Socialite Marla Drake has become unstuck in time, toggling between an alternate 2013 where Nazis covertly run Washington DC, and a more familiar 1943 where the nation is caught-up in the anxieties of the second world war. How might one deal with mayhem of time travel? Put on a sexy cat suit, of course.
Here’s the official description:
In 1943, Miss Fury is drunk and suicidal, dangling off the edge of Manhattan’s highest skyscraper. In 2013, she’s racing in a high-speed bike chase through Washington, DC, in pursuit of time-traveling Nazi agents. Which reality is true? Meanwhile, CIA Agent Harmon uncovers the true identity of those who unhinged her from time..
It’s hard to reboot characters, and I have give props to writer Rob Williams for approaching this Gold Age heroine in such a daring way. As a character who was first envisioned in the ‘40s, part of Ms. Fury’s charm is that she mixed death with sex at a time when female protagonists were usually getting saved by men, not slaughtering them. But by setting a portion of the story in the early days of WWII, Williams can still play against cultural expectations of an earlier age, while also allowing the character to get modernized when she slips into 2013. Williams is trying desperately to balance mystery with action, and in Miss Fury #3 we get a little more about the Nazi plot that Ms. Fury has been trying to unravel. That said, there’s still more shooting than mystery and we’re quickly approaching the point where the time-travel thing will feel like a gimmick unless Williams starts working it more intentionally into the plot.

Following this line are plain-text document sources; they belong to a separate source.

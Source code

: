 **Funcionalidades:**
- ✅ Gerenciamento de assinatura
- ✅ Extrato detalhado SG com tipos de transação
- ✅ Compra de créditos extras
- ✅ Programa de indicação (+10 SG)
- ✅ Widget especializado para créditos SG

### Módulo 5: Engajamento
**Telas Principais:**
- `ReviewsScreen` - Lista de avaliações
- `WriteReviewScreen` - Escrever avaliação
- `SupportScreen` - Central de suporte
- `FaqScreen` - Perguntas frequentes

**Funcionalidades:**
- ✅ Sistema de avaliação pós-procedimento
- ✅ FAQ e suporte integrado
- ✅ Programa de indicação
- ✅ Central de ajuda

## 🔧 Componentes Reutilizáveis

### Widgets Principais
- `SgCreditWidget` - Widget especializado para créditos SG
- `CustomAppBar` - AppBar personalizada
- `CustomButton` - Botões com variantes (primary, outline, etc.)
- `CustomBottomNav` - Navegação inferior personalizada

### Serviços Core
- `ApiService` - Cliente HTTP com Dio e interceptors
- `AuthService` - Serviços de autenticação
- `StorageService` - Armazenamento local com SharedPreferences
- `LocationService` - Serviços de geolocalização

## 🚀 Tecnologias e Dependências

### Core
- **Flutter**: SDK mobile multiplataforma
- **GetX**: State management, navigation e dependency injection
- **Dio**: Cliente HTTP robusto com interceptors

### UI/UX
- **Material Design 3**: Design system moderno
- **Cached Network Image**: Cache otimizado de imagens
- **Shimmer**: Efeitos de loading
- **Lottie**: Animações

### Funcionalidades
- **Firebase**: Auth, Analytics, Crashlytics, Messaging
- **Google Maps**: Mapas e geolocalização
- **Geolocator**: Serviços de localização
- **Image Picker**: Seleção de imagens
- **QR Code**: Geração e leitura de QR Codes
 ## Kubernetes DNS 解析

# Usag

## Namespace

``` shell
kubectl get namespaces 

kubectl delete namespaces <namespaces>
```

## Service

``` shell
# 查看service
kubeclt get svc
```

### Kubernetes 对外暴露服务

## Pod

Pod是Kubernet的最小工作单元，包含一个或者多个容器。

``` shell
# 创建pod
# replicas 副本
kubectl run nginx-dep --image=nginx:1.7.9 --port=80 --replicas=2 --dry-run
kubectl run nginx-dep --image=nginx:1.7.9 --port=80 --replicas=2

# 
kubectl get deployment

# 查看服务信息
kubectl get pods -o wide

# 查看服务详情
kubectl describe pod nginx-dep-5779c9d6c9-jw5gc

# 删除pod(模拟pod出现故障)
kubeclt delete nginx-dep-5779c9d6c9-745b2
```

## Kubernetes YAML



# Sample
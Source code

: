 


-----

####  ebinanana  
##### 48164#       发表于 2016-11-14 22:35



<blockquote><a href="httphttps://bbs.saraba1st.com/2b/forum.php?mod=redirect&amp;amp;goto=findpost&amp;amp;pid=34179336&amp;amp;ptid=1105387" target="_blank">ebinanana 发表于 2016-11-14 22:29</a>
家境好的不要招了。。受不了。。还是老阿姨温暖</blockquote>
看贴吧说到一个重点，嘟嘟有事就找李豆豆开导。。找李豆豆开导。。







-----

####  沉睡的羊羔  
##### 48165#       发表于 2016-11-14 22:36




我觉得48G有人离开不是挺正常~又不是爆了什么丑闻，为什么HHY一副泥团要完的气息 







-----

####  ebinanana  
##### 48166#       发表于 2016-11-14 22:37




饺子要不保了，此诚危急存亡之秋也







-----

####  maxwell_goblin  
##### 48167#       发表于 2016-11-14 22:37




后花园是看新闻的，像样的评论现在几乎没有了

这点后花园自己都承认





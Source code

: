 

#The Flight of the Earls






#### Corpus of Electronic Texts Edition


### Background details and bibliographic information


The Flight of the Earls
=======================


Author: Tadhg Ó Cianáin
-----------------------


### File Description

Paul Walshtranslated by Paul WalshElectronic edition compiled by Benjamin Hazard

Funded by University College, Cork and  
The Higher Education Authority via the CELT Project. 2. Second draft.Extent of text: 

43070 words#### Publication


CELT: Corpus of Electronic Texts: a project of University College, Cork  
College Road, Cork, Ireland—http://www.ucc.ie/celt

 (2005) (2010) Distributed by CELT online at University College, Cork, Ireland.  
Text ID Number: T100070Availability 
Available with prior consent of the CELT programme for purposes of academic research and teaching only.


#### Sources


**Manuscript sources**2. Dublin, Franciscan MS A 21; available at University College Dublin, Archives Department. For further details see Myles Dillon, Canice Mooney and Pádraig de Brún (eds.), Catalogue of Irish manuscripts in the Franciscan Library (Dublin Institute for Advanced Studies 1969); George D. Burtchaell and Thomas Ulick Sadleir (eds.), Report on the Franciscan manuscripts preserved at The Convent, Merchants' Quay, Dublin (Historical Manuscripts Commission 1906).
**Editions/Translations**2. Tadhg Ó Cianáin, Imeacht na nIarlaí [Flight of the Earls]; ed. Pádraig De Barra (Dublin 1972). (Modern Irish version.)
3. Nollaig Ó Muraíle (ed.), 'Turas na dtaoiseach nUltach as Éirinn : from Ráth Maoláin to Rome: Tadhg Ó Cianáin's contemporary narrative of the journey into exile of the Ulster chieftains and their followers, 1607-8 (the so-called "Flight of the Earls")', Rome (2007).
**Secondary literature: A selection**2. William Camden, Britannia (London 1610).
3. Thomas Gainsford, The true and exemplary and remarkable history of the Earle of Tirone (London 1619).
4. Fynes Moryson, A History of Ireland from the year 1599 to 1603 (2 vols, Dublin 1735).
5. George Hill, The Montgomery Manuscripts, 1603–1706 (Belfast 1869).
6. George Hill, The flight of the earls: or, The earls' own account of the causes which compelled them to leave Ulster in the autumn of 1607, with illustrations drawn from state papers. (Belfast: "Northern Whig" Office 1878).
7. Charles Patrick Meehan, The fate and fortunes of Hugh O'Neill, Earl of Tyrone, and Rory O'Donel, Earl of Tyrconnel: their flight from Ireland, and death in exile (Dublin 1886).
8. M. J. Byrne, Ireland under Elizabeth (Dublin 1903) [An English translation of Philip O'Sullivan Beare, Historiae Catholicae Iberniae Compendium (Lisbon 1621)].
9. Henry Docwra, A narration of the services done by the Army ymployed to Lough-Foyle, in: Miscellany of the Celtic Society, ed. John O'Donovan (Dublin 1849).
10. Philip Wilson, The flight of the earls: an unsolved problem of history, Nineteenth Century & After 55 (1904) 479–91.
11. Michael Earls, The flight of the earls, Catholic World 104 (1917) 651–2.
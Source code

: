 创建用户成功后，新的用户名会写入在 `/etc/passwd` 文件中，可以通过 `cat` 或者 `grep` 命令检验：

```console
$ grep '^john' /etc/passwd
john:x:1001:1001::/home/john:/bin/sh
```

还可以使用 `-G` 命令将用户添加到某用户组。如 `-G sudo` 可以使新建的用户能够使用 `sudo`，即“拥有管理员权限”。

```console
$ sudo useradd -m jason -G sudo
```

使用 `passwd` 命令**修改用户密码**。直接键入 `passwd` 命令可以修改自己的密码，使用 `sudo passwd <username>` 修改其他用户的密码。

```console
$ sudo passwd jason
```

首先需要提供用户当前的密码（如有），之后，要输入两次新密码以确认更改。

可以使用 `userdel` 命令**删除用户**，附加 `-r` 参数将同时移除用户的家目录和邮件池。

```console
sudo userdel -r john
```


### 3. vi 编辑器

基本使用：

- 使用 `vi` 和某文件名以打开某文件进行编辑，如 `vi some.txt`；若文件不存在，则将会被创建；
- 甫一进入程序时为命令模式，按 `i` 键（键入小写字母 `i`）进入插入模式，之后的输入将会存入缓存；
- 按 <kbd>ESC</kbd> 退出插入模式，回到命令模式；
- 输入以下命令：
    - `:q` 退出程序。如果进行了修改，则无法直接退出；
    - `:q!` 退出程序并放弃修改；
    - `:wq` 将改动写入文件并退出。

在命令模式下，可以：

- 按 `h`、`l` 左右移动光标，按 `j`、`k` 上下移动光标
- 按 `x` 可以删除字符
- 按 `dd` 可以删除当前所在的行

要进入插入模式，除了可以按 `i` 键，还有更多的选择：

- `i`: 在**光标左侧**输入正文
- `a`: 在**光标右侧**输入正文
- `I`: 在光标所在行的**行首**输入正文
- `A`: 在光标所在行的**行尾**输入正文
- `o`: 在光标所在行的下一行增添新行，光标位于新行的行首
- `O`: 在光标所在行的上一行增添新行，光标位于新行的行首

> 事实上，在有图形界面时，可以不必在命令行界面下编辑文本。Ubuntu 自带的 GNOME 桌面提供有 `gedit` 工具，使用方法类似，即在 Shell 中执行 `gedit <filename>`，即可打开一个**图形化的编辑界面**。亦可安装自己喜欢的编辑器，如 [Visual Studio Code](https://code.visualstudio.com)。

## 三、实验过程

Jack Herbert does a great job illustrating this issue. Ms. Fury is sexy, but not over the top sexualized — when she’s crushing skulls and dodging the bullets the emphasis is on action, not anatomy, which is refreshing to see for a female character who wears black leather. Additionally, Herbert’s style is fluid enough to offer both the modern look of 2013 (check-out the Robocops), and the classy formality of a 1940’s cocktail party.
Miss Fury #3 is worth checking out, but if Dynamite wants readers to stick around, they’re going to have to start offering something other than a cool premise.